Start of Block

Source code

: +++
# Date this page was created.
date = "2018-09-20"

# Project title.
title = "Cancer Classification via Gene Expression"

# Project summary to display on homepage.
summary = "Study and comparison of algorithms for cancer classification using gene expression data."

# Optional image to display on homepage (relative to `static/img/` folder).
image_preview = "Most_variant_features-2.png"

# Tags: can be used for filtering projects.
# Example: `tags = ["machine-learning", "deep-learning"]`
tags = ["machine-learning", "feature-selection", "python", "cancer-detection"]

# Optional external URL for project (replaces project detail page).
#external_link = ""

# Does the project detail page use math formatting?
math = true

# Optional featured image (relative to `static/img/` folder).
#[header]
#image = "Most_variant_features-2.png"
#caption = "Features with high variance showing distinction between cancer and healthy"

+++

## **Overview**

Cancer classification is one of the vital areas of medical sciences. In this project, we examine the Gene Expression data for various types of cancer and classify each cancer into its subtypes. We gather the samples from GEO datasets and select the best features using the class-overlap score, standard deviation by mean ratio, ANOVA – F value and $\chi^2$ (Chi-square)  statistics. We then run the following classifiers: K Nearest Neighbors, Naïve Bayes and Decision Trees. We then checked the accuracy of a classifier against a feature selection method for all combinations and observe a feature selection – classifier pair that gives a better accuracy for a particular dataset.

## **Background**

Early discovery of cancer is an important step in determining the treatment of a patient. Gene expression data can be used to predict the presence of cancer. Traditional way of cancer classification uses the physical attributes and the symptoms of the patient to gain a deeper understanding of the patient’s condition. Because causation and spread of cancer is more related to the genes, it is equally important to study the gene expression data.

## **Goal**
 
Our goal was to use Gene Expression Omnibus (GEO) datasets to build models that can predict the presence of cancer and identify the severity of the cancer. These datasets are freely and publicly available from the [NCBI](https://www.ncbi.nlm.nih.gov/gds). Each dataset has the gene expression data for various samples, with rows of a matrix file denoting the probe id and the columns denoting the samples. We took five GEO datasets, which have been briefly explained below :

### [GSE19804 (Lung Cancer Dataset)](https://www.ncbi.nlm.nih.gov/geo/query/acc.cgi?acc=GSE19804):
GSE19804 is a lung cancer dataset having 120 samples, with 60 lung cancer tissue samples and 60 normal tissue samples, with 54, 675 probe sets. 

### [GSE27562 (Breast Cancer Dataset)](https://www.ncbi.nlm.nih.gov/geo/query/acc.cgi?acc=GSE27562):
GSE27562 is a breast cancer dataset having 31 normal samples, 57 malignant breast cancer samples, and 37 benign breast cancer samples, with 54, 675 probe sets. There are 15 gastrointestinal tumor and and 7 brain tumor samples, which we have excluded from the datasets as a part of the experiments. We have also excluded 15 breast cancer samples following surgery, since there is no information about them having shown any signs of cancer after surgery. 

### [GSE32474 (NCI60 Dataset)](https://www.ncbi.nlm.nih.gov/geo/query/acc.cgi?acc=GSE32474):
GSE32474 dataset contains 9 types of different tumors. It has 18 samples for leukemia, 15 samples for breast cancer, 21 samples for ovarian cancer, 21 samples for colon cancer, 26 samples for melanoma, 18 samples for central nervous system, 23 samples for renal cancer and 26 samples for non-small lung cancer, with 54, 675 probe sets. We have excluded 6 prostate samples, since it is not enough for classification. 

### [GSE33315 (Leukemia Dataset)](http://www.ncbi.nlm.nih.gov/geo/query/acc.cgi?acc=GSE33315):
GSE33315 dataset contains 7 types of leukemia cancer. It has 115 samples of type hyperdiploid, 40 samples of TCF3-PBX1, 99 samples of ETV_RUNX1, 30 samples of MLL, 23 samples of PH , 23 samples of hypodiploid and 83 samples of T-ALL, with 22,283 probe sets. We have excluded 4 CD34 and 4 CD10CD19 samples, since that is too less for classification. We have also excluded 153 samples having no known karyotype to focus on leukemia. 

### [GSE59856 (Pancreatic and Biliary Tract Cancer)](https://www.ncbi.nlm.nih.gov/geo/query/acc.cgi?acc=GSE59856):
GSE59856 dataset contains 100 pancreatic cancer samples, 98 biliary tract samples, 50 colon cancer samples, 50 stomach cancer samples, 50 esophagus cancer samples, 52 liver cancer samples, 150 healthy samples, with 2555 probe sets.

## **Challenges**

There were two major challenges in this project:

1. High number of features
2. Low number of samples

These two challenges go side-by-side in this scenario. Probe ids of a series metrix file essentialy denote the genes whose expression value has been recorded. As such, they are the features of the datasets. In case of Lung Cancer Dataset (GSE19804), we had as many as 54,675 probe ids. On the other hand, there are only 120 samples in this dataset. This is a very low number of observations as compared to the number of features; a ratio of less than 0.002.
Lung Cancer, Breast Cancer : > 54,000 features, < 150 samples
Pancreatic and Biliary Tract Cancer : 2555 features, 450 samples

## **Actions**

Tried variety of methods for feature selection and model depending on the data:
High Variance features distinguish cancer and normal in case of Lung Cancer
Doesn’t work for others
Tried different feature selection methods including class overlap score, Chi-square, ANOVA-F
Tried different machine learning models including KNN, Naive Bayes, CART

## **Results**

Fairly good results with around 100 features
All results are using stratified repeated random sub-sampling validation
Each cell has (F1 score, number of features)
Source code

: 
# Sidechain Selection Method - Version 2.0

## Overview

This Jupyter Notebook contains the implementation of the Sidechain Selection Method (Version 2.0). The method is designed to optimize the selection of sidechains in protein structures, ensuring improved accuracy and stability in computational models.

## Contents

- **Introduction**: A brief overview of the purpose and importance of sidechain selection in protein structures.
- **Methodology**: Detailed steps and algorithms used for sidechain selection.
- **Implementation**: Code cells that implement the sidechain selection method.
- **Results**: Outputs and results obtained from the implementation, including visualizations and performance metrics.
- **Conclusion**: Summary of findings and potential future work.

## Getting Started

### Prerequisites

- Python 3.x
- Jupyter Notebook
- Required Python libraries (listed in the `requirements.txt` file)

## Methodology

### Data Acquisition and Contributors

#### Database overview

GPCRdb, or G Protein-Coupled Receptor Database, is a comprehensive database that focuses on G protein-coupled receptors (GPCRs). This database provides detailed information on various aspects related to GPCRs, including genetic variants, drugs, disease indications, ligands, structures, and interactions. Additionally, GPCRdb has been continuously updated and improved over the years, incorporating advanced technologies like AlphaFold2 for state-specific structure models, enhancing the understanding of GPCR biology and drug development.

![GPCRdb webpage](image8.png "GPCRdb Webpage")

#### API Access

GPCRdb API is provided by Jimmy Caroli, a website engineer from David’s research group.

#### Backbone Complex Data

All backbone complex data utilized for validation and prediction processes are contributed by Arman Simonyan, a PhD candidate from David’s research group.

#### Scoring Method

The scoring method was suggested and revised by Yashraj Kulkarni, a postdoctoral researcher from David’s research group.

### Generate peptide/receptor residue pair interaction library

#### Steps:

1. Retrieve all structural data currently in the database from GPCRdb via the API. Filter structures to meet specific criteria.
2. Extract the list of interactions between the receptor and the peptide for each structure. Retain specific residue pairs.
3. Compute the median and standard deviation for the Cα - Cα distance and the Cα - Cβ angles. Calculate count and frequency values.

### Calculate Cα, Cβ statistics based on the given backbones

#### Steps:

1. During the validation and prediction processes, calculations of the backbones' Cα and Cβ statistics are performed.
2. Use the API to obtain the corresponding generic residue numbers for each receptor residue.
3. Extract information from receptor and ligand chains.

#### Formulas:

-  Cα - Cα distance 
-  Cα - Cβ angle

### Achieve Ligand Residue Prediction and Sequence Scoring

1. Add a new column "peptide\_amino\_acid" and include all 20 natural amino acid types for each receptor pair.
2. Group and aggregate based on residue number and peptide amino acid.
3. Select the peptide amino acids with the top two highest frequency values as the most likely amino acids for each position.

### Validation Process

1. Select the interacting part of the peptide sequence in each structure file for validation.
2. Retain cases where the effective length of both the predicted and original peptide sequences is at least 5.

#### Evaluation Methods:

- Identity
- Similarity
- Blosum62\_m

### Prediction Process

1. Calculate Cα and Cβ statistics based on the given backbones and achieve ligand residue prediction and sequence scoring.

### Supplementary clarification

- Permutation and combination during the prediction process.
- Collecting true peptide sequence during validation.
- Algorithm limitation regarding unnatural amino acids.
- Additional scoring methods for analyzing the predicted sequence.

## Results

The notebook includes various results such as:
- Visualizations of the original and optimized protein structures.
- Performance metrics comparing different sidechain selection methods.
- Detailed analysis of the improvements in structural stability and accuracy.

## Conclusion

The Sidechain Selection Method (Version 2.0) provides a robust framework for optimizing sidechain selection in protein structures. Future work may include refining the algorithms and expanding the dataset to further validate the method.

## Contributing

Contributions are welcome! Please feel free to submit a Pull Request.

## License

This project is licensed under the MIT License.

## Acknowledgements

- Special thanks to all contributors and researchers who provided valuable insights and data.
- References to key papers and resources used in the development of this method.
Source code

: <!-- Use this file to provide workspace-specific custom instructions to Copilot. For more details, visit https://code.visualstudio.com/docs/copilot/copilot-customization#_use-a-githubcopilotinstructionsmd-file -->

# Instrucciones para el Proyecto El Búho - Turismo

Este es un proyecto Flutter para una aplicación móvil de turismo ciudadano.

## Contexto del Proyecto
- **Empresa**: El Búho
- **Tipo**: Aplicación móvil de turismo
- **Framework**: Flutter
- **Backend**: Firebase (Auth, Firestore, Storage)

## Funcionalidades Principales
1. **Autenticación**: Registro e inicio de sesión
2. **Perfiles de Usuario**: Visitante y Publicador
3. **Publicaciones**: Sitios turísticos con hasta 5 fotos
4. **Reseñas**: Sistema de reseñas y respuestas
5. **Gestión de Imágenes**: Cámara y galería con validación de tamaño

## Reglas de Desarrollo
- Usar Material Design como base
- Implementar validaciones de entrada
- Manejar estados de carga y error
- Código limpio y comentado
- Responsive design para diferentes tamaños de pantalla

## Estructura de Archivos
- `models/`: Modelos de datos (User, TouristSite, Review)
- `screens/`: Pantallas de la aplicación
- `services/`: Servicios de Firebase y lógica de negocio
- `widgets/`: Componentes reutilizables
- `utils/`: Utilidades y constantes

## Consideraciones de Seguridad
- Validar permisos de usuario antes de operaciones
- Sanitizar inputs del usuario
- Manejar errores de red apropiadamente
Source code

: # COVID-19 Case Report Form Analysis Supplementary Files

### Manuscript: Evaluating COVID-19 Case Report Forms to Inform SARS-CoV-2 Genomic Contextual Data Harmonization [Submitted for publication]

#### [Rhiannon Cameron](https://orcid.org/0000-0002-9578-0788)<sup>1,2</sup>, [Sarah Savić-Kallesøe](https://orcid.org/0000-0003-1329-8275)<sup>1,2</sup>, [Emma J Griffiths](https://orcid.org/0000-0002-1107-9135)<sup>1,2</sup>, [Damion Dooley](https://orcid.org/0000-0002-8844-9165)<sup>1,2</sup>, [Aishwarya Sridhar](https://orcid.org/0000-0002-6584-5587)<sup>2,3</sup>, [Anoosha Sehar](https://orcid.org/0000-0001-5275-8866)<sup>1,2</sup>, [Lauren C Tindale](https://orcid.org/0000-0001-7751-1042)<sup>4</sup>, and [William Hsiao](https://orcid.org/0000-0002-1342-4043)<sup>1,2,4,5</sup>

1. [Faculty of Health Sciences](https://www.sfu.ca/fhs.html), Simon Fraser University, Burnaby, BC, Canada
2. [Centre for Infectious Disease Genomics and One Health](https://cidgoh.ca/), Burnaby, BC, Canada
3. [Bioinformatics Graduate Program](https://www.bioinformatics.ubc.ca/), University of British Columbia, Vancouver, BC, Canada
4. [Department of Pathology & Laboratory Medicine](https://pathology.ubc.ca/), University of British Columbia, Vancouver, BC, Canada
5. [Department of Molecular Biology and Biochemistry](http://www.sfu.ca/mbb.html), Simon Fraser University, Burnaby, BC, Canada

End of Block

## Task instructions:
Look through the listing and return each line containing the word "Columbia".

## Task solution:
3. [Bioinformatics Graduate Program](https://www.bioinformatics.ubc.ca/), University of British Columbia, Vancouver, BC, Canada
4. [Department of Pathology & Laboratory Medicine](https://pathology.ubc.ca/), University of British Columbia, Vancouver, BC, Canada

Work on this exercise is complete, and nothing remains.